● TASK GOAL
In the entries that follow, the first line to write out is the one containing "## General guidance", and the last is the one containing "yourself is always an option.". Reproduce that stretch exactly, with nothing before or after it.

● THE DATA
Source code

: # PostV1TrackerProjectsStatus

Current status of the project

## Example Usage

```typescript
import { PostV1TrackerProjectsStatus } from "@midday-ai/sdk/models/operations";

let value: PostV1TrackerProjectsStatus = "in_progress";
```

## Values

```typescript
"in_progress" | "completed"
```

...

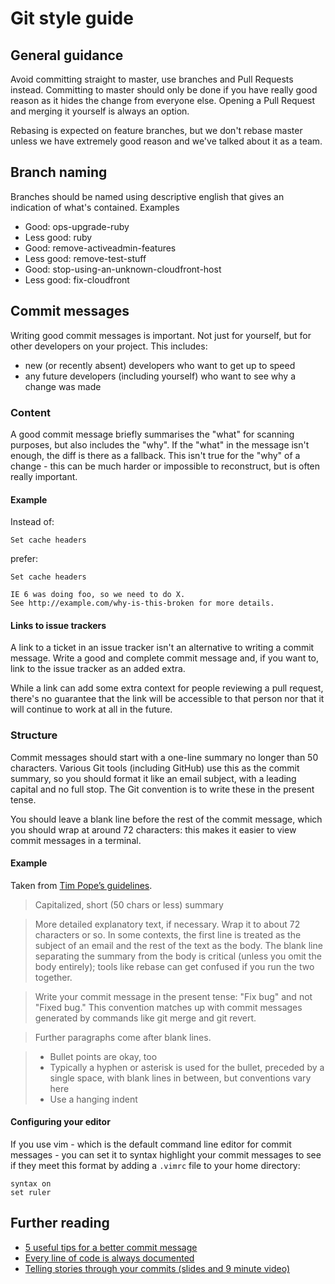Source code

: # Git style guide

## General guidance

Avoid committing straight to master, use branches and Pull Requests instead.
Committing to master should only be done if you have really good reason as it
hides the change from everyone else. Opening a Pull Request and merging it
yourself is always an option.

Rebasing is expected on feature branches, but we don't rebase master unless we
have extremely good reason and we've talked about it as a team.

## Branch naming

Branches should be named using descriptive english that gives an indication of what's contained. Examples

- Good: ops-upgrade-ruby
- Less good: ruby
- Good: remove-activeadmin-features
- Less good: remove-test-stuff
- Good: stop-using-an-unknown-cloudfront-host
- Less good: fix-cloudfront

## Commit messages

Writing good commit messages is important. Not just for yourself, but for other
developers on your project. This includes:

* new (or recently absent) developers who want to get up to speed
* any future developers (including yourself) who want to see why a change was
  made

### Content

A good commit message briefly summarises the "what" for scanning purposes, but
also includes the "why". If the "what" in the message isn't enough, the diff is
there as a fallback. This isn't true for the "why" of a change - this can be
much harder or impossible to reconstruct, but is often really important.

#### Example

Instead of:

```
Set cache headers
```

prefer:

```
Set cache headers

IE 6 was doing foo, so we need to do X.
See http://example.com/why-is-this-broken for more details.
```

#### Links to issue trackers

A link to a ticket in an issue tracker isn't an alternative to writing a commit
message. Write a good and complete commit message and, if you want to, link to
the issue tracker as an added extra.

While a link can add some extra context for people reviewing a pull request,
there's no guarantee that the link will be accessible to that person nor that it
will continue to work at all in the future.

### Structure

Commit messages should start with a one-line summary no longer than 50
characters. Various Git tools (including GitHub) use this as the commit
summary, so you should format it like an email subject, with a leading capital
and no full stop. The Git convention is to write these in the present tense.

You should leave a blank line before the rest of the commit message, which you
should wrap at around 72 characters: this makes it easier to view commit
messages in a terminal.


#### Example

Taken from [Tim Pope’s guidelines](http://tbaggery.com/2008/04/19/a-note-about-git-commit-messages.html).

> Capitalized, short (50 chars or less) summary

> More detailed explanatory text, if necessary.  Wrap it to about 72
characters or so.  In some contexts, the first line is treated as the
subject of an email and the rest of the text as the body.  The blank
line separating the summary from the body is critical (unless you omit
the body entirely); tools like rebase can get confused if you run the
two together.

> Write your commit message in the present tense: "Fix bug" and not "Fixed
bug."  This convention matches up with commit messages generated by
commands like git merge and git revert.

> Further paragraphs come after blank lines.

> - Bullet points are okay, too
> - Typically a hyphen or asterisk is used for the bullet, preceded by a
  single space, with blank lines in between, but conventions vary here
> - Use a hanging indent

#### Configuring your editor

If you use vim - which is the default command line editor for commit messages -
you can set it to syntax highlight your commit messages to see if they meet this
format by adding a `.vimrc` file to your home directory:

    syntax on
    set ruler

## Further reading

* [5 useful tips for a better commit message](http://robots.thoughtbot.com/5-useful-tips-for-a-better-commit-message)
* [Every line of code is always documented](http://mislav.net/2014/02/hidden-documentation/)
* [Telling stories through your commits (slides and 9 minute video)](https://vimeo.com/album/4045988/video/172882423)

● SOLVED EXERCISE
## General guidance

Avoid committing straight to master, use branches and Pull Requests instead.
Committing to master should only be done if you have really good reason as it
hides the change from everyone else. Opening a Pull Request and merging it
yourself is always an option.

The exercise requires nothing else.